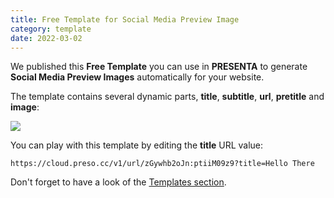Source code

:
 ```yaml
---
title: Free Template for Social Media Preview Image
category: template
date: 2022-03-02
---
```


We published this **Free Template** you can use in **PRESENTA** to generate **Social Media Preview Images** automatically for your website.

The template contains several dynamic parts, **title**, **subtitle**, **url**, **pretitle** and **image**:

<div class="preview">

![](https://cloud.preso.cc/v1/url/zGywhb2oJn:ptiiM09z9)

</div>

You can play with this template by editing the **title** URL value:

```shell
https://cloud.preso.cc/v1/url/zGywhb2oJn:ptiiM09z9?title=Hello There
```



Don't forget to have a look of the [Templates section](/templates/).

> **Your assignment**:
Restate every entry above word for word; no picture belongs in the copy.

> **Reply**:
Source code

:
 ```yaml
---
title: Free Template for Social Media Preview Image
category: template
date: 2022-03-02
---
```


We published this **Free Template** you can use in **PRESENTA** to generate **Social Media Preview Images** automatically for your website.

The template contains several dynamic parts, **title**, **subtitle**, **url**, **pretitle** and **image**:

<div class="preview">

![](https://cloud.preso.cc/v1/url/zGywhb2oJn:ptiiM09z9)

</div>

You can play with this template by editing the **title** URL value:

```shell
https://cloud.preso.cc/v1/url/zGywhb2oJn:ptiiM09z9?title=Hello There
```



Don't forget to have a look of the [Templates section](/templates/).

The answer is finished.